Implicit transactions are slightly different from explicit ones. Implicit transactions do not require explicity defining a transaction. However, like explicit transactions they require a COMMIT or ROLLBACK statement to be supplied.
Conclusion
Explicit transactions are the most ideal solution - they require a statement, COMMIT or ROLLBACK, to finalize the transaction, and what is happening is clearly stated for others to read should there be a need. Implicit transactions are OK if working with the database interactively, but COMMIT statements should only be specified once results have been tested & thoroughly determined to be valid.
That means you should use:
SET autocommit = 0;
START TRANSACTION;
UPDATE ...;
...and only use COMMIT; when the results are correct.
That said, UPDATE and DELETE statements typically only return the number of rows affected, not specific details. Convert such statements into SELECT statements & review the results to ensure correctness prior to attempting the UPDATE/DELETE statement.
Addendum
DDL (Data Definition Language) statements are automatically committed - they do not require a COMMIT statement. IE: Table, index, stored procedure, database, and view creation or alteration statements.
Sorry man, but the chances of restoring an overwritten MySQL database are usually close to zero. Different from deleting a file, overwriting a record actually and physically overwrites the existing data in most cases.

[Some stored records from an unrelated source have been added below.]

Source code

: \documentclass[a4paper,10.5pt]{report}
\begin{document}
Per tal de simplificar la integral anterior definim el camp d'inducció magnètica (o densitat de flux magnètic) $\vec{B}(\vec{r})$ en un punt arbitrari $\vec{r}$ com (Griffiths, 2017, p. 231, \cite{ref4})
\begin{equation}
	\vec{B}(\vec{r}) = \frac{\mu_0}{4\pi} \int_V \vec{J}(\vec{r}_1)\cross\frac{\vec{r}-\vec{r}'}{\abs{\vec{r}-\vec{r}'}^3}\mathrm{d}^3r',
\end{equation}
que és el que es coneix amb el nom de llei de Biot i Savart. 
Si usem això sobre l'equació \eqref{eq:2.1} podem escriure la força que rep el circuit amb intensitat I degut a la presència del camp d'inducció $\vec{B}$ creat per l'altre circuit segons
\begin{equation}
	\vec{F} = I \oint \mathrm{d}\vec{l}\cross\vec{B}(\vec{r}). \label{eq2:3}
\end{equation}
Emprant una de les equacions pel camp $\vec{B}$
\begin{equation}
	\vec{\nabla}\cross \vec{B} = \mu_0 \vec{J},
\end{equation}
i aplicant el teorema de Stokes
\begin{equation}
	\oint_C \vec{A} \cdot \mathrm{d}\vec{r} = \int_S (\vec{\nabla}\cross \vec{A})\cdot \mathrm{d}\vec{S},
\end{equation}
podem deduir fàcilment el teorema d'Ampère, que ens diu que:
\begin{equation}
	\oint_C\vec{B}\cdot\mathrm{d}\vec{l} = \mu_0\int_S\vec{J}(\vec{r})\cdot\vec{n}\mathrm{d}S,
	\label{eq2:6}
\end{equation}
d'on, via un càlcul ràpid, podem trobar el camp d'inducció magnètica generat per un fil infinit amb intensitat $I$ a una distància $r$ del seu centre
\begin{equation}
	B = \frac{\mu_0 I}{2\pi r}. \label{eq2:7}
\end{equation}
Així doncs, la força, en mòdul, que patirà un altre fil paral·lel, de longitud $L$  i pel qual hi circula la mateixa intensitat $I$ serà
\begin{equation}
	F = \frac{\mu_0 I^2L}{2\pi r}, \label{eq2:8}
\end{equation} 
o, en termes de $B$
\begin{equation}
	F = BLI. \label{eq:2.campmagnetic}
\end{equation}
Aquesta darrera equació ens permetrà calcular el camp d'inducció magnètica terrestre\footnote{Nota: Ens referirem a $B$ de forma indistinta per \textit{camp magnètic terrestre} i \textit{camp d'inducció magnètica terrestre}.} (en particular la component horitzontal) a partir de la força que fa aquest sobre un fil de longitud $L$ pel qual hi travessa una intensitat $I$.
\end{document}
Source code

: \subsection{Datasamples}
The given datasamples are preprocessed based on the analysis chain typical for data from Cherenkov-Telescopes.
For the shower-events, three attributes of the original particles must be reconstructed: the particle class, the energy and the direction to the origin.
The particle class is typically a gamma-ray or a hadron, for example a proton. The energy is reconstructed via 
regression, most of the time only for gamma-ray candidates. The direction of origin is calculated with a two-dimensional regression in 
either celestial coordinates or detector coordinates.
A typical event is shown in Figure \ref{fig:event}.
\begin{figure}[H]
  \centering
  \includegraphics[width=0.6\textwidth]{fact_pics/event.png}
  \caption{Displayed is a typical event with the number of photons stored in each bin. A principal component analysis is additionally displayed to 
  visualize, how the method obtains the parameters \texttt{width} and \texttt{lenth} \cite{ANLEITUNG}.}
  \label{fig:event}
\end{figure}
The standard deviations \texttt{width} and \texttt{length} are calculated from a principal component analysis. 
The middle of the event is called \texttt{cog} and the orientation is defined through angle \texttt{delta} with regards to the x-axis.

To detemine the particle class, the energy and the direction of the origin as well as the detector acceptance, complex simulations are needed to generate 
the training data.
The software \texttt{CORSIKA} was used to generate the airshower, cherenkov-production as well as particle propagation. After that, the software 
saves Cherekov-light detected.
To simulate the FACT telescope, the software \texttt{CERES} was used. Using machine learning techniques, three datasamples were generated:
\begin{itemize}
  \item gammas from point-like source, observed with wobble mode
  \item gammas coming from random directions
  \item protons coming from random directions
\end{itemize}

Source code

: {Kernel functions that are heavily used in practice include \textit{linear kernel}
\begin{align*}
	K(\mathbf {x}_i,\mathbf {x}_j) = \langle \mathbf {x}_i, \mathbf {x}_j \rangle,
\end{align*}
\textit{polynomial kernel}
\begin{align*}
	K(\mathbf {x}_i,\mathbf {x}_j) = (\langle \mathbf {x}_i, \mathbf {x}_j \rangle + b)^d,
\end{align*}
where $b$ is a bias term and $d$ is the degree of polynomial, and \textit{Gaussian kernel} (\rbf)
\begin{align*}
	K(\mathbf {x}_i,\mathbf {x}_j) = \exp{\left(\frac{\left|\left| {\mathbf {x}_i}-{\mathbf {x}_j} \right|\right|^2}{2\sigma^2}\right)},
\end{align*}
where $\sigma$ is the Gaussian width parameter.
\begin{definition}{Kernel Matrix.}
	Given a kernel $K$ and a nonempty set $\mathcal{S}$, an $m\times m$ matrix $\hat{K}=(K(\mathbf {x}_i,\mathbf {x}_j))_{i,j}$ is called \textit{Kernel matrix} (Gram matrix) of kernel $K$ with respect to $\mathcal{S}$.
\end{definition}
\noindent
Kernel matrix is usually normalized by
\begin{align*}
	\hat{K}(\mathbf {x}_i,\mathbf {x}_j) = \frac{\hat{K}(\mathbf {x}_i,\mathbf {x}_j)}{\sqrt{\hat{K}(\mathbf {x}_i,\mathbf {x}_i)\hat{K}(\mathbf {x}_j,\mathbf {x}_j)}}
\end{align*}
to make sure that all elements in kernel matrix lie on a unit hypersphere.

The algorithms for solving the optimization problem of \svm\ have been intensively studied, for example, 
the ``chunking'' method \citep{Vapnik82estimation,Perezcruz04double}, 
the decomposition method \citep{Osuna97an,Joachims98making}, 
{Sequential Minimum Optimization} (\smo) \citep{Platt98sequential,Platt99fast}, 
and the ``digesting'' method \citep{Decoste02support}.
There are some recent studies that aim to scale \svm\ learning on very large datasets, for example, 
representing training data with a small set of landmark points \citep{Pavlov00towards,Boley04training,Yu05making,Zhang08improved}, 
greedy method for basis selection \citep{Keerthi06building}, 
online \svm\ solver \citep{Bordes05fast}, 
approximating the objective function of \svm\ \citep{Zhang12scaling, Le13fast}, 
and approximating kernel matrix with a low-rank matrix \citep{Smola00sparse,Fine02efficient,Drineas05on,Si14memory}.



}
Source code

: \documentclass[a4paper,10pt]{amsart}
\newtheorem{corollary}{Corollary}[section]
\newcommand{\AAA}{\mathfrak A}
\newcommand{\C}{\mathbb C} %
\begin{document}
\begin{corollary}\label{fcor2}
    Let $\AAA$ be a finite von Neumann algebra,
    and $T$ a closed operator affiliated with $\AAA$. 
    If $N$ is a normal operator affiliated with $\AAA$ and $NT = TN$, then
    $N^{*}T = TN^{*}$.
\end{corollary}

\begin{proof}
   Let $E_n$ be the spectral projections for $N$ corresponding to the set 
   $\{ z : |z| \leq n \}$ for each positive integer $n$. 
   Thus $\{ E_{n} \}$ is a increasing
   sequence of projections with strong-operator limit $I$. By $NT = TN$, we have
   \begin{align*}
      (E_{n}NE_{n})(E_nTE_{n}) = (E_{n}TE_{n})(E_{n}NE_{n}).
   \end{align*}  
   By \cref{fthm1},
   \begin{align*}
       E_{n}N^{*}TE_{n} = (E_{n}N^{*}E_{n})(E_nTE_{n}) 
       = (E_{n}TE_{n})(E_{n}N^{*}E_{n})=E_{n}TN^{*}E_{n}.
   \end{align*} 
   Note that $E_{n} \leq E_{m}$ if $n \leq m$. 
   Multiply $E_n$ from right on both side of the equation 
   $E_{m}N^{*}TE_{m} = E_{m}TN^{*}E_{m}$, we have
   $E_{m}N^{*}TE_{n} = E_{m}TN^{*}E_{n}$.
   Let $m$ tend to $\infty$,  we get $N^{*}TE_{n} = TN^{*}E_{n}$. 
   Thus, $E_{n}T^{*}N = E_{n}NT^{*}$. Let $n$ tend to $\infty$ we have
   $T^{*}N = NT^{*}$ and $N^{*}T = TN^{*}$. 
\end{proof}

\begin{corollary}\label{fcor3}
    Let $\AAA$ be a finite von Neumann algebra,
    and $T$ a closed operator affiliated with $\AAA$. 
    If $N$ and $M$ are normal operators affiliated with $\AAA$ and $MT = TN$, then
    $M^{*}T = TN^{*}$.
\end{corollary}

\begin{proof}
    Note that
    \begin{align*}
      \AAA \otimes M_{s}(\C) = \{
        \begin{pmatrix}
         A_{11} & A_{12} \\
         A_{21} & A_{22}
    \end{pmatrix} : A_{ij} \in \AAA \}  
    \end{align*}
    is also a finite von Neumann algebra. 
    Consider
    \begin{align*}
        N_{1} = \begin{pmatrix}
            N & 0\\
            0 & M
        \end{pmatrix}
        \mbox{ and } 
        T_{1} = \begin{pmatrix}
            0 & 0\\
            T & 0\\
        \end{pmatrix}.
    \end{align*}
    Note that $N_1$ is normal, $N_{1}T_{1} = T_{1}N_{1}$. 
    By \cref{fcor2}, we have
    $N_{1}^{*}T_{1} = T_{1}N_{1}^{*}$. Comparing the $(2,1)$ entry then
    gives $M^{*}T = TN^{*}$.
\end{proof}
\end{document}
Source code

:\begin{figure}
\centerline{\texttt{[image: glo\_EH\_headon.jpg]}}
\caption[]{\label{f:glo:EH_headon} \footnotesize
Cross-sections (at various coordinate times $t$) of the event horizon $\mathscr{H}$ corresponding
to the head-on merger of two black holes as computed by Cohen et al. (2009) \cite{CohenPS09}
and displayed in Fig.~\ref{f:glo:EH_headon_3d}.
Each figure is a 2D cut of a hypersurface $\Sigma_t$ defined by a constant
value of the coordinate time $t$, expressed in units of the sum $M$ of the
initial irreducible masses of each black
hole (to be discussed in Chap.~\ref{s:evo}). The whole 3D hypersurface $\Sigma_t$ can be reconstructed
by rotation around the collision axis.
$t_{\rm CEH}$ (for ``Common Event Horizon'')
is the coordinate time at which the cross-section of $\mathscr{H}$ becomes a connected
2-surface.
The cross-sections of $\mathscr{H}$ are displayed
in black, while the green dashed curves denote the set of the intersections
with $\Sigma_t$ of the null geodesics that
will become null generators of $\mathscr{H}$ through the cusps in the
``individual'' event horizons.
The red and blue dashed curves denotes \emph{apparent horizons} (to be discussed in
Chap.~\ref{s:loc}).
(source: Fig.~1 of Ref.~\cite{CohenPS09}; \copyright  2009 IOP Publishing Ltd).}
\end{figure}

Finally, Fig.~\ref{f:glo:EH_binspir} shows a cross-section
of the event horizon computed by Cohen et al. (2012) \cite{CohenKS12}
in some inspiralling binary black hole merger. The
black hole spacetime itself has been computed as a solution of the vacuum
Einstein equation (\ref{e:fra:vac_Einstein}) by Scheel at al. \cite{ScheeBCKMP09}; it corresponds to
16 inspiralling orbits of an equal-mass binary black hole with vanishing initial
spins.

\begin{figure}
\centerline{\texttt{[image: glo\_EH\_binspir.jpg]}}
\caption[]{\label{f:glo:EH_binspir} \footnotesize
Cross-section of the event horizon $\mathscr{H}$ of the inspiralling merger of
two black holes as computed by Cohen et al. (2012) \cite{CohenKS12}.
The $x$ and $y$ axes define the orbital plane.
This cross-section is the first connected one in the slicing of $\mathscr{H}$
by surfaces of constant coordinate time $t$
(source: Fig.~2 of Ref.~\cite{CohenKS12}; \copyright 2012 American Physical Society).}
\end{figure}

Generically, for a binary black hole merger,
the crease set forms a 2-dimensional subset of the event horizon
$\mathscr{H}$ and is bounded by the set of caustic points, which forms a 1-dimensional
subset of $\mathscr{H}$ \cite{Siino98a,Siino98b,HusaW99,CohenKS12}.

To be prepared if anything comes up here, you should stop your MySQL server, and make a copy of the physical directory containing the database so nothing can get overwritten further: A simple copy+paste of the data folder to a different location should do.
But don't get your hopes up - I think there's nothing that can be done really.
You may want to set up a frequent database backup for the future. There are many solutions around; one of the simplest, most reliable and easiest to automate (using at or cron in Linux, or the task scheduler in Windows) is MySQL's own mysqldump.
Sorry to say that, but there is no way to restore the old field values without a backup.
Don't shoot the messenger...
Do you have binlogs enabled? You can recover by accessing the binlogs.